We are asked to decide that the addition of the words “sane or insane” to the words of a policy, that the insurer shall be excused if the assured “ die by his own hand or act ” means nothing, and it is urged by way of argument that if a madman causes his own death it is no more than a mere accident, and that, therefore, a death caused by mere accident and by one in no way responsible for his acts is in fact the same thing. A death by accident, within the meaning of that term as used in conditions of insurance, is not a death resulting from insanity, and in that connection has no reference to the condition of the mind of the party so dying. It has relation to casualties of a different character by which life is destroyed, and the language of a contract, unless there are special reasons to the contrary, must have a construction according to its common and ordinary meaning, as the majority of mankind would understand it. “ The best construction,” says Gibson, Oh. J., in The Schuylkill Navigation Company v.
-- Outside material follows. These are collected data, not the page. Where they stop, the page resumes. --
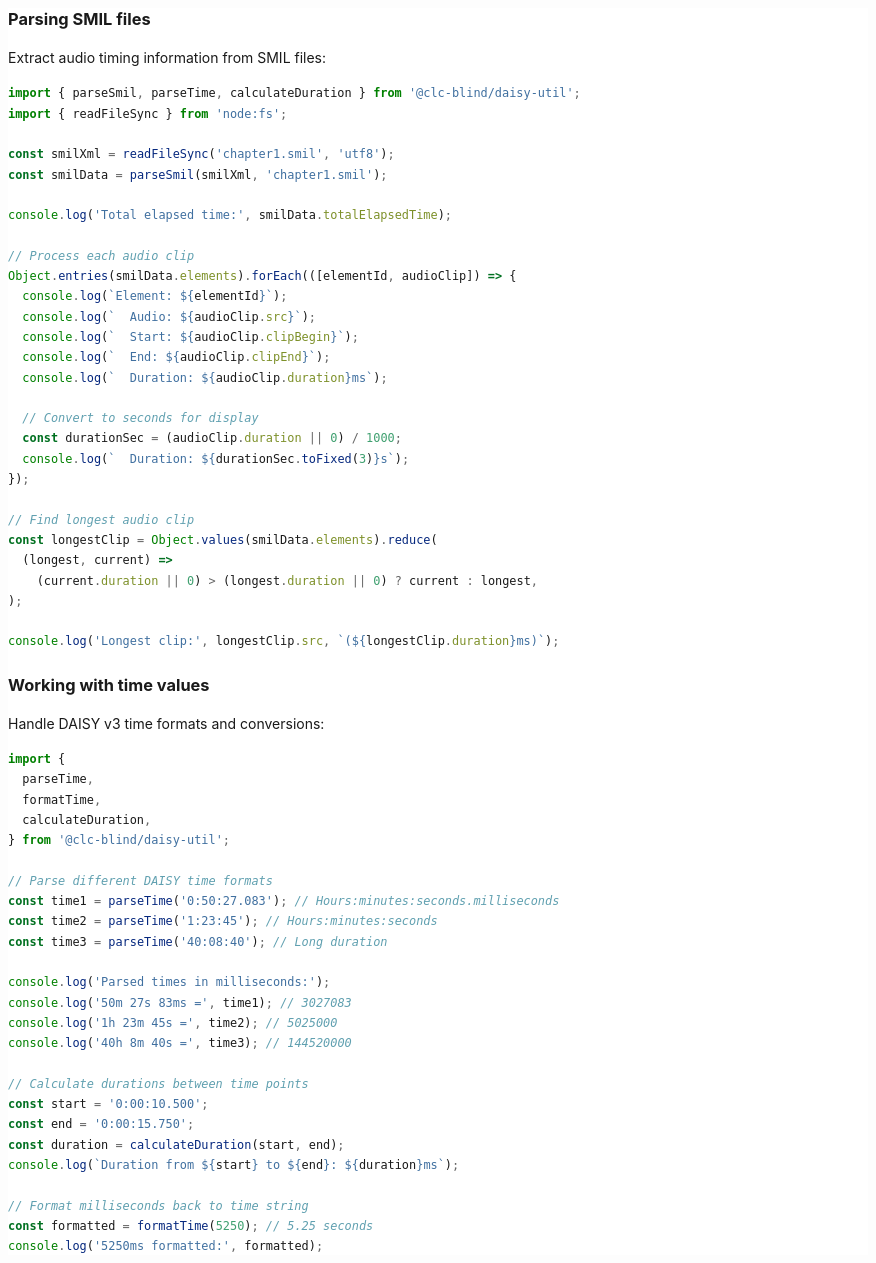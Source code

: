 ### Parsing SMIL files

Extract audio timing information from SMIL files:

```js
import { parseSmil, parseTime, calculateDuration } from '@clc-blind/daisy-util';
import { readFileSync } from 'node:fs';

const smilXml = readFileSync('chapter1.smil', 'utf8');
const smilData = parseSmil(smilXml, 'chapter1.smil');

console.log('Total elapsed time:', smilData.totalElapsedTime);

// Process each audio clip
Object.entries(smilData.elements).forEach(([elementId, audioClip]) => {
  console.log(`Element: ${elementId}`);
  console.log(`  Audio: ${audioClip.src}`);
  console.log(`  Start: ${audioClip.clipBegin}`);
  console.log(`  End: ${audioClip.clipEnd}`);
  console.log(`  Duration: ${audioClip.duration}ms`);

  // Convert to seconds for display
  const durationSec = (audioClip.duration || 0) / 1000;
  console.log(`  Duration: ${durationSec.toFixed(3)}s`);
});

// Find longest audio clip
const longestClip = Object.values(smilData.elements).reduce(
  (longest, current) =>
    (current.duration || 0) > (longest.duration || 0) ? current : longest,
);

console.log('Longest clip:', longestClip.src, `(${longestClip.duration}ms)`);
```

### Working with time values

Handle DAISY v3 time formats and conversions:

```js
import {
  parseTime,
  formatTime,
  calculateDuration,
} from '@clc-blind/daisy-util';

// Parse different DAISY time formats
const time1 = parseTime('0:50:27.083'); // Hours:minutes:seconds.milliseconds
const time2 = parseTime('1:23:45'); // Hours:minutes:seconds
const time3 = parseTime('40:08:40'); // Long duration

console.log('Parsed times in milliseconds:');
console.log('50m 27s 83ms =', time1); // 3027083
console.log('1h 23m 45s =', time2); // 5025000
console.log('40h 8m 40s =', time3); // 144520000

// Calculate durations between time points
const start = '0:00:10.500';
const end = '0:00:15.750';
const duration = calculateDuration(start, end);
console.log(`Duration from ${start} to ${end}: ${duration}ms`);

// Format milliseconds back to time string
const formatted = formatTime(5250); // 5.25 seconds
console.log('5250ms formatted:', formatted);
```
Moore (2 Whart., 491), “ is that which is made by viewing the subject of the contract as the mass of mankind would view it, for it may be safely assumed that such was the aspect in which the *238 parties themselves viewed it. A result thus obtained is exactly what is obtained from the cardinal rule of construction.” It is, therefore, not too much to say that a suicide, the result of a partial or total aberration of mind, wonld not, in the judgment of the great majority of mankind, be regarded as an accidental death, and the suggestion, I think, results from an acuteness of intellect not plain’ to a common understanding.

It may here also be suggested that the argument by which the legal effect of the words “ sane or insane ” is sought to be nullified proves too much, and in this respect is alike obnoxious to logic as to law. The proposition is that the policy is avoided only if the assured shall die by his own hand, and that he does not die by his own hand if death results from an irresistible insane impulse.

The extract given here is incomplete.